_MATERIAL PROVIDED_.
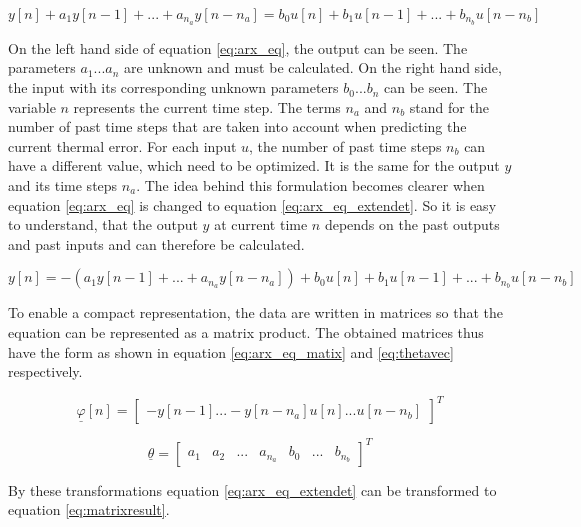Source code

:  \begin{equation}
	y[n]+a_1y[n-1]+...+a_{n_a}y[n-n_a] = b_0 u[n]+b_1u[n-1]+...+b_{n_b} u[n-n_b]
	\label{eq:arx_eq}
\end{equation}

On the left hand side of equation \ref{eq:arx_eq}, the output can be seen. The parameters $a_1 ... a_n$ are unknown and must be calculated. On the right hand side, the input with its corresponding unknown parameters $b_0 ... b_n$ can be seen. The variable $n$ represents the current time step. The terms $n_a$ and $n_b$ stand for the number of past time steps that are taken into account when predicting the current thermal error. For each input $u$, the number of past time steps $n_b$ can have a different value, which need to be optimized. It is the same for the output $y$ and its time steps $n_a$. The idea behind this formulation becomes clearer when equation \ref{eq:arx_eq} is changed to equation \ref{eq:arx_eq_extendet}. So it is easy to understand, that the output $y$ at current time $n$ depends on the past outputs and past inputs and can therefore be calculated.

 \begin{equation}
	y[n] = -(a_1y[n-1]+...+a_{n_a}y[n-n_a]) + b_0 u[n]+b_1u[n-1]+...+b_{n_b} u[n-n_b]
	\label{eq:arx_eq_extendet}
\end{equation}

To enable a compact representation, the data are written in matrices so that the equation can be represented as a matrix product. The obtained matrices thus have the form as shown in equation \ref{eq:arx_eq_matix} and \ref{eq:thetavec} respectively.

 \begin{equation}
 	\underline{\varphi}[n] = \begin{bmatrix}
		-y[n-1]...-y[n-n_a]  u[n]...u[n-n_b]
				\end{bmatrix}^T
	\label{eq:arx_eq_matix}
\end{equation}

 \begin{equation}
	\underline{\theta} =  \begin{bmatrix}
		a_1 & a_2 & ... & a_{n_a} & b_0 & ... & b_{n_b}
				\end{bmatrix}^T
	\label{eq:thetavec}
\end{equation}

By these transformations equation \ref{eq:arx_eq_extendet} can be transformed to equation \ref{eq:matrixresult}.


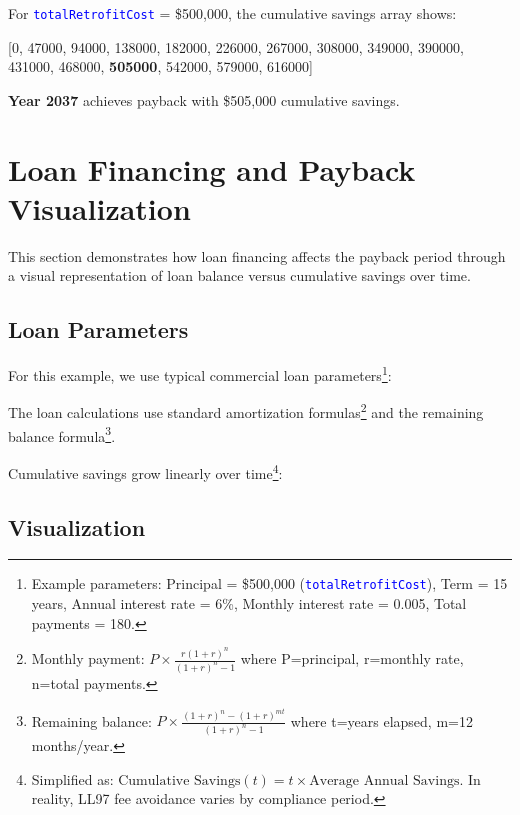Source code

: \documentclass{article}
\newcommand{\code}[1]{\textcolor{blue}{\texttt{#1}}}
\begin{document}
For \code{totalRetrofitCost} = \$500,000, the cumulative savings array shows:

[0, 47000, 94000, 138000, 182000, 226000, 267000, 308000, 349000, 390000, 431000, 468000, \textbf{505000}, 542000, 579000, 616000]

\textbf{Year 2037} achieves payback with \$505,000 cumulative savings.

\section{Loan Financing and Payback Visualization}

This section demonstrates how loan financing affects the payback period through a visual representation of loan balance versus cumulative savings over time.

\subsection{Loan Parameters}

For this example, we use typical commercial loan parameters\footnote{Example parameters: Principal = \$500,000 (\code{totalRetrofitCost}), Term = 15 years, Annual interest rate = 6\%, Monthly interest rate = 0.005, Total payments = 180.}:

The loan calculations use standard amortization formulas\footnote{Monthly payment: $P \times \frac{r(1+r)^n}{(1+r)^n-1}$ where P=principal, r=monthly rate, n=total payments.} and the remaining balance formula\footnote{Remaining balance: $P \times \frac{(1+r)^n-(1+r)^{mt}}{(1+r)^n-1}$ where t=years elapsed, m=12 months/year.}. 

Cumulative savings grow linearly over time\footnote{Simplified as: $\text{Cumulative Savings}(t) = t \times \text{Average Annual Savings}$. In reality, LL97 fee avoidance varies by compliance period.}:

\subsection{Visualization}
\end{document}
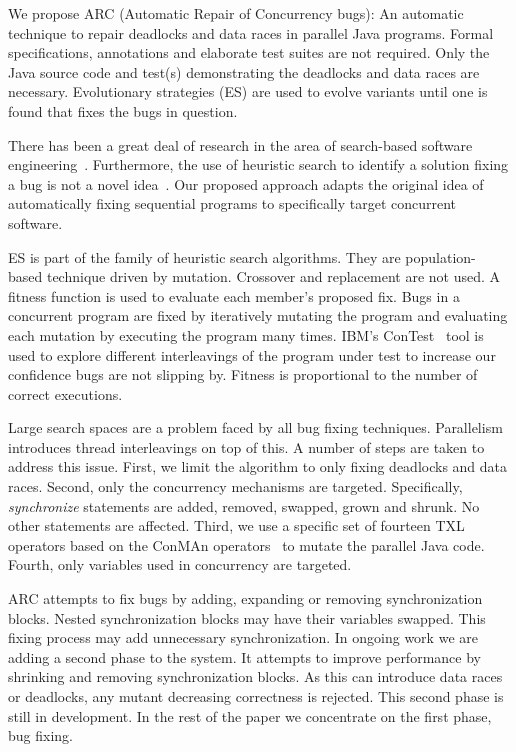 \documentclass{llncs}
\begin{document}
We propose ARC (Automatic Repair of Concurrency bugs): An automatic technique
to repair deadlocks and data races in parallel Java programs. Formal
specifications, annotations and elaborate test suites are not required. Only
the Java source code and test(s) demonstrating the deadlocks and data races are
necessary. Evolutionary strategies (ES) are used to evolve variants until one
is found that fixes the bugs in question.

There has been a great deal of research in the area of search-based software
engineering~\cite{Har+10}. Furthermore, the use of heuristic search to identify
a solution fixing a bug is not a novel idea~\cite{FNWG09, AY08, Arc08, WT10,
WNLF09, WFGN10}. Our proposed approach adapts the original idea of
automatically fixing sequential programs to specifically target concurrent
software.

ES is part of the family of heuristic search algorithms. They are population-
based technique driven by mutation. Crossover and replacement are not used.
A fitness function is used to evaluate each member's proposed fix. Bugs in a
concurrent program are fixed by iteratively mutating the program and evaluating
each mutation by executing the program many times. IBM's ConTest~\cite{EFN+02}
tool is used to explore different interleavings of the program under test to
increase our confidence bugs are not slipping by. Fitness is proportional to the
number of correct executions.

Large search spaces are a problem faced by all bug fixing techniques.
Parallelism introduces thread interleavings on top of this. A number of steps
are taken to address this issue. First, we limit the algorithm to only fixing
deadlocks and data races. Second, only the concurrency mechanisms are targeted.
Specifically, \textit{synchronize} statements are added, removed, swapped,
grown and shrunk. No other statements are affected. Third, we use a specific
set of fourteen TXL~\cite{CHP91} operators based on the ConMAn
operators~\cite{BCD06} to mutate the parallel Java code.  Fourth, only variables
used in concurrency are targeted.

ARC attempts to fix bugs by adding, expanding or removing synchronization
blocks.  Nested synchronization blocks may have their variables swapped.
This fixing process may add unnecessary
synchronization. In ongoing work we are adding a second phase to the system.  It
attempts to improve performance by shrinking and removing synchronization
blocks. As this can introduce data races or deadlocks, any mutant decreasing
correctness is rejected. This second phase is still in development.  In the rest of
the paper we concentrate on the first phase, bug fixing.
\end{document}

_WHAT IS REQUIRED_. Leave nothing out but the pictures when transcribing the records.

_RESPONSE_.
Source code

:  \begin{equation}
	y[n]+a_1y[n-1]+...+a_{n_a}y[n-n_a] = b_0 u[n]+b_1u[n-1]+...+b_{n_b} u[n-n_b]
	\label{eq:arx_eq}
\end{equation}

On the left hand side of equation \ref{eq:arx_eq}, the output can be seen. The parameters $a_1 ... a_n$ are unknown and must be calculated. On the right hand side, the input with its corresponding unknown parameters $b_0 ... b_n$ can be seen. The variable $n$ represents the current time step. The terms $n_a$ and $n_b$ stand for the number of past time steps that are taken into account when predicting the current thermal error. For each input $u$, the number of past time steps $n_b$ can have a different value, which need to be optimized. It is the same for the output $y$ and its time steps $n_a$. The idea behind this formulation becomes clearer when equation \ref{eq:arx_eq} is changed to equation \ref{eq:arx_eq_extendet}. So it is easy to understand, that the output $y$ at current time $n$ depends on the past outputs and past inputs and can therefore be calculated.

 \begin{equation}
	y[n] = -(a_1y[n-1]+...+a_{n_a}y[n-n_a]) + b_0 u[n]+b_1u[n-1]+...+b_{n_b} u[n-n_b]
	\label{eq:arx_eq_extendet}
\end{equation}

To enable a compact representation, the data are written in matrices so that the equation can be represented as a matrix product. The obtained matrices thus have the form as shown in equation \ref{eq:arx_eq_matix} and \ref{eq:thetavec} respectively.

 \begin{equation}
 	\underline{\varphi}[n] = \begin{bmatrix}
		-y[n-1]...-y[n-n_a]  u[n]...u[n-n_b]
				\end{bmatrix}^T
	\label{eq:arx_eq_matix}
\end{equation}

 \begin{equation}
	\underline{\theta} =  \begin{bmatrix}
		a_1 & a_2 & ... & a_{n_a} & b_0 & ... & b_{n_b}
				\end{bmatrix}^T
	\label{eq:thetavec}
\end{equation}

By these transformations equation \ref{eq:arx_eq_extendet} can be transformed to equation \ref{eq:matrixresult}.


Source code

: \documentclass{article}
\newcommand{\code}[1]{\textcolor{blue}{\texttt{#1}}}
\begin{document}
For \code{totalRetrofitCost} = \$500,000, the cumulative savings array shows:

[0, 47000, 94000, 138000, 182000, 226000, 267000, 308000, 349000, 390000, 431000, 468000, \textbf{505000}, 542000, 579000, 616000]

\textbf{Year 2037} achieves payback with \$505,000 cumulative savings.

\section{Loan Financing and Payback Visualization}

This section demonstrates how loan financing affects the payback period through a visual representation of loan balance versus cumulative savings over time.

\subsection{Loan Parameters}

For this example, we use typical commercial loan parameters\footnote{Example parameters: Principal = \$500,000 (\code{totalRetrofitCost}), Term = 15 years, Annual interest rate = 6\%, Monthly interest rate = 0.005, Total payments = 180.}:

The loan calculations use standard amortization formulas\footnote{Monthly payment: $P \times \frac{r(1+r)^n}{(1+r)^n-1}$ where P=principal, r=monthly rate, n=total payments.} and the remaining balance formula\footnote{Remaining balance: $P \times \frac{(1+r)^n-(1+r)^{mt}}{(1+r)^n-1}$ where t=years elapsed, m=12 months/year.}. 

Cumulative savings grow linearly over time\footnote{Simplified as: $\text{Cumulative Savings}(t) = t \times \text{Average Annual Savings}$. In reality, LL97 fee avoidance varies by compliance period.}:

\subsection{Visualization}
\end{document}
 \documentclass{llncs}
\begin{document}
We propose ARC (Automatic Repair of Concurrency bugs): An automatic technique
to repair deadlocks and data races in parallel Java programs. Formal
specifications, annotations and elaborate test suites are not required. Only
the Java source code and test(s) demonstrating the deadlocks and data races are
necessary. Evolutionary strategies (ES) are used to evolve variants until one
is found that fixes the bugs in question.

There has been a great deal of research in the area of search-based software
engineering~\cite{Har+10}. Furthermore, the use of heuristic search to identify
a solution fixing a bug is not a novel idea~\cite{FNWG09, AY08, Arc08, WT10,
WNLF09, WFGN10}. Our proposed approach adapts the original idea of
automatically fixing sequential programs to specifically target concurrent
software.

ES is part of the family of heuristic search algorithms. They are population-
based technique driven by mutation. Crossover and replacement are not used.
A fitness function is used to evaluate each member's proposed fix. Bugs in a
concurrent program are fixed by iteratively mutating the program and evaluating
each mutation by executing the program many times. IBM's ConTest~\cite{EFN+02}
tool is used to explore different interleavings of the program under test to
increase our confidence bugs are not slipping by. Fitness is proportional to the
number of correct executions.

Large search spaces are a problem faced by all bug fixing techniques.
Parallelism introduces thread interleavings on top of this. A number of steps
are taken to address this issue. First, we limit the algorithm to only fixing
deadlocks and data races. Second, only the concurrency mechanisms are targeted.
Specifically, \textit{synchronize} statements are added, removed, swapped,
grown and shrunk. No other statements are affected. Third, we use a specific
set of fourteen TXL~\cite{CHP91} operators based on the ConMAn
operators~\cite{BCD06} to mutate the parallel Java code.  Fourth, only variables
used in concurrency are targeted.

ARC attempts to fix bugs by adding, expanding or removing synchronization
blocks.  Nested synchronization blocks may have their variables swapped.
This fixing process may add unnecessary
synchronization. In ongoing work we are adding a second phase to the system.  It
attempts to improve performance by shrinking and removing synchronization
blocks. As this can introduce data races or deadlocks, any mutant decreasing
correctness is rejected. This second phase is still in development.  In the rest of
the paper we concentrate on the first phase, bug fixing.
\end{document}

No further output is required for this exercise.